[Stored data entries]
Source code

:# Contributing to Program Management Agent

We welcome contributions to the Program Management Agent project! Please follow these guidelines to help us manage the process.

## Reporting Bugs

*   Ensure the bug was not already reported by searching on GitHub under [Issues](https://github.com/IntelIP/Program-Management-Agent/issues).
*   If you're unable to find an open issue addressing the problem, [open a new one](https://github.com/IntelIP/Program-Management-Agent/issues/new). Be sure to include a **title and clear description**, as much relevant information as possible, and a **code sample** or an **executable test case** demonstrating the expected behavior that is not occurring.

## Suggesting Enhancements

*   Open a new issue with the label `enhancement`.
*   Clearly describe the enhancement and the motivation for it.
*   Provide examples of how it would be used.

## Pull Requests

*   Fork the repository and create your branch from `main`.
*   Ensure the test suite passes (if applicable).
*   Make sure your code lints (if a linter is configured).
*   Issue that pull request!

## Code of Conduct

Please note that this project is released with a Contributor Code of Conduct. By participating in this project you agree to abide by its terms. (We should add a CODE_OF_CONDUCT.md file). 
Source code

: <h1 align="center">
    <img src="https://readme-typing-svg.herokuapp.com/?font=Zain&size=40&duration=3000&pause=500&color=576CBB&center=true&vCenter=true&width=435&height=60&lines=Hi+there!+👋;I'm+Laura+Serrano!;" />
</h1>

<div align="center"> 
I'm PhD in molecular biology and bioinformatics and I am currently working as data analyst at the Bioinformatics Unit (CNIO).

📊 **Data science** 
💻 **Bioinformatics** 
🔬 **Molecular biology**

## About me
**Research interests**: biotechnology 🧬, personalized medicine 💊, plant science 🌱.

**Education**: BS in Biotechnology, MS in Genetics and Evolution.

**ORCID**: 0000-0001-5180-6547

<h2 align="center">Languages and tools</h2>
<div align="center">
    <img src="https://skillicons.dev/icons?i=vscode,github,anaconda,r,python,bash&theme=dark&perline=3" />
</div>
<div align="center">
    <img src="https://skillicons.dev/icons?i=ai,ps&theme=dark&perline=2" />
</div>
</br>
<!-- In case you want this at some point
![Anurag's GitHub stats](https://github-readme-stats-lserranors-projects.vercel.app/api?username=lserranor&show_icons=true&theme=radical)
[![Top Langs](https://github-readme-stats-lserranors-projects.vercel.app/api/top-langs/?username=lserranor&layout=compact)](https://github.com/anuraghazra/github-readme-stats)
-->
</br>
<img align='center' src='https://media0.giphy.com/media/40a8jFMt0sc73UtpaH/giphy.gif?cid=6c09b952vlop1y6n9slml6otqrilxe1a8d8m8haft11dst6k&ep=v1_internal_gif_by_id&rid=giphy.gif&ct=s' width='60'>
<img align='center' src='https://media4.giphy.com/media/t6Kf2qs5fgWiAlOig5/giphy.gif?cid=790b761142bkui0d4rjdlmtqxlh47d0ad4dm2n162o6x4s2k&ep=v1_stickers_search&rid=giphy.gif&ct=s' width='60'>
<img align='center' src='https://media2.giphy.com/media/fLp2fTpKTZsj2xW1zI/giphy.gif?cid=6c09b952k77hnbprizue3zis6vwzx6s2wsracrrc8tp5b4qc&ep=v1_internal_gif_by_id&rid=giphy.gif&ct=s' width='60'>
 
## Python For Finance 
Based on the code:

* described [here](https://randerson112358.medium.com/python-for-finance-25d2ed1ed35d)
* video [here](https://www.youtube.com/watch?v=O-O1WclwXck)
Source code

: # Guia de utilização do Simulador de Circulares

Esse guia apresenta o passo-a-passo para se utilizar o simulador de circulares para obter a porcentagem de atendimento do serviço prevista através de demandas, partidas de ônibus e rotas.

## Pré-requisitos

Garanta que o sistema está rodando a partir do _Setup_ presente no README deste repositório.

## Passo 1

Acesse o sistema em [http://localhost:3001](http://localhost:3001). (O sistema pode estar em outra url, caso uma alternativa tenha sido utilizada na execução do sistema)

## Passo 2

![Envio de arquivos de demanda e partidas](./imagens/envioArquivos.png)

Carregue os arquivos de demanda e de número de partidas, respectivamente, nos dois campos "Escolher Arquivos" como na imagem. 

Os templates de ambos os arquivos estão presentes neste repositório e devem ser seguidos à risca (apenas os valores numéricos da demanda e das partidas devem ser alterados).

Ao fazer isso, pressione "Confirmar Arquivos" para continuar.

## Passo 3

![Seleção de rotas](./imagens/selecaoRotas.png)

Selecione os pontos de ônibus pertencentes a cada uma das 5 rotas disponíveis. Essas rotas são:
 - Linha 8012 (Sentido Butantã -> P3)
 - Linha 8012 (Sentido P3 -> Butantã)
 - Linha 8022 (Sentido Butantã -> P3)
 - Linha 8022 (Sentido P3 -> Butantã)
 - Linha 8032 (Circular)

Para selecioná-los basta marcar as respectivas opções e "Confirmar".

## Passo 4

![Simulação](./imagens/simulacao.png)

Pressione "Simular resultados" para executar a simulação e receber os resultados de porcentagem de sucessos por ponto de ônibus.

* * *

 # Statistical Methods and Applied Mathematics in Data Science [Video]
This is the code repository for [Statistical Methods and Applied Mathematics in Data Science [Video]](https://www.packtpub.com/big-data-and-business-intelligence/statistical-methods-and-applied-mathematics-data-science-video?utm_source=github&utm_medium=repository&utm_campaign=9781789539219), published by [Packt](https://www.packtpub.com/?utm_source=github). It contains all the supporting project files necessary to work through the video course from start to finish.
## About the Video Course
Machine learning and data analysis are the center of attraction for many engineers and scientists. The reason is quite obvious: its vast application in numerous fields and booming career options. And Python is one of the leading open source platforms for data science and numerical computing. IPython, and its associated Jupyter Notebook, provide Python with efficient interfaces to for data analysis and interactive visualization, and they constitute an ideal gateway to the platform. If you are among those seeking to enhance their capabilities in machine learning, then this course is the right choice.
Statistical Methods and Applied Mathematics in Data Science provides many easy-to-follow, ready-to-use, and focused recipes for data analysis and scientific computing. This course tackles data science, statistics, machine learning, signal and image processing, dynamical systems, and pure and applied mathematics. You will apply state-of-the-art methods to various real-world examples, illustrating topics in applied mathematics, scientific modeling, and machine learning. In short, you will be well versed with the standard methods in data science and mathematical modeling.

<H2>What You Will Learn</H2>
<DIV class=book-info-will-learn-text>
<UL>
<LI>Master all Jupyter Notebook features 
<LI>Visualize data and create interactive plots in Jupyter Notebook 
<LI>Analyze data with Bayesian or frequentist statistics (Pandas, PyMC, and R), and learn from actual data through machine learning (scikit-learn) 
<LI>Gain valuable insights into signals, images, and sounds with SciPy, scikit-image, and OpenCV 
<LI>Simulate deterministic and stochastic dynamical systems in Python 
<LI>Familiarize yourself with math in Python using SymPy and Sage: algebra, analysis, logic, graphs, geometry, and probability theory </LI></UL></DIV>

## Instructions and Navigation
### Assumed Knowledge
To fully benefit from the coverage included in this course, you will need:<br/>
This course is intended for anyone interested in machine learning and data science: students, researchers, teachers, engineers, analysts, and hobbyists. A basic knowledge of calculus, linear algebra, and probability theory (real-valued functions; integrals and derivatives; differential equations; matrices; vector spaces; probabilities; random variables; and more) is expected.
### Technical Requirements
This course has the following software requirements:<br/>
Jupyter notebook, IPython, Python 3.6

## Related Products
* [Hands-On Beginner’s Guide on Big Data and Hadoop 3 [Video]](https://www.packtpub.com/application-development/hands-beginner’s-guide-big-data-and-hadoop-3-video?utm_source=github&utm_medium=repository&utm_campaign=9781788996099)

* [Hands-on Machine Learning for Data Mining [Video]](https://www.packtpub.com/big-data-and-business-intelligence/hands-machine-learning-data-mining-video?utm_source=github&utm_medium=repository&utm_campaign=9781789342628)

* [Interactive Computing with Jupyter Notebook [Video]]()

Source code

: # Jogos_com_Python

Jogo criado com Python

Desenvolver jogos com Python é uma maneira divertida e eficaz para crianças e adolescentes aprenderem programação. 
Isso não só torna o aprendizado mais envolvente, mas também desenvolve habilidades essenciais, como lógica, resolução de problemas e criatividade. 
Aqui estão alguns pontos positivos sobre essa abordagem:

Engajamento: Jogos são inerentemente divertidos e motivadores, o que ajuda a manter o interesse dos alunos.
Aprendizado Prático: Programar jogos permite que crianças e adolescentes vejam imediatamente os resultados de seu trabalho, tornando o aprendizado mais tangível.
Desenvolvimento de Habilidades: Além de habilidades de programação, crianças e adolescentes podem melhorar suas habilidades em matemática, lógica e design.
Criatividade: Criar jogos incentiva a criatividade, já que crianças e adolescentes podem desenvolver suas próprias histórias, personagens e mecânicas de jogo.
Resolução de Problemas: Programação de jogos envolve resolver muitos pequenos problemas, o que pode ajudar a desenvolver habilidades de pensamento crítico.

**Problem**
Go through the records and pull out each line that includes the word "true".

**Written solution**
    <img src="https://readme-typing-svg.herokuapp.com/?font=Zain&size=40&duration=3000&pause=500&color=576CBB&center=true&vCenter=true&width=435&height=60&lines=Hi+there!+👋;I'm+Laura+Serrano!;" />
![Anurag's GitHub stats](https://github-readme-stats-lserranors-projects.vercel.app/api?username=lserranor&show_icons=true&theme=radical)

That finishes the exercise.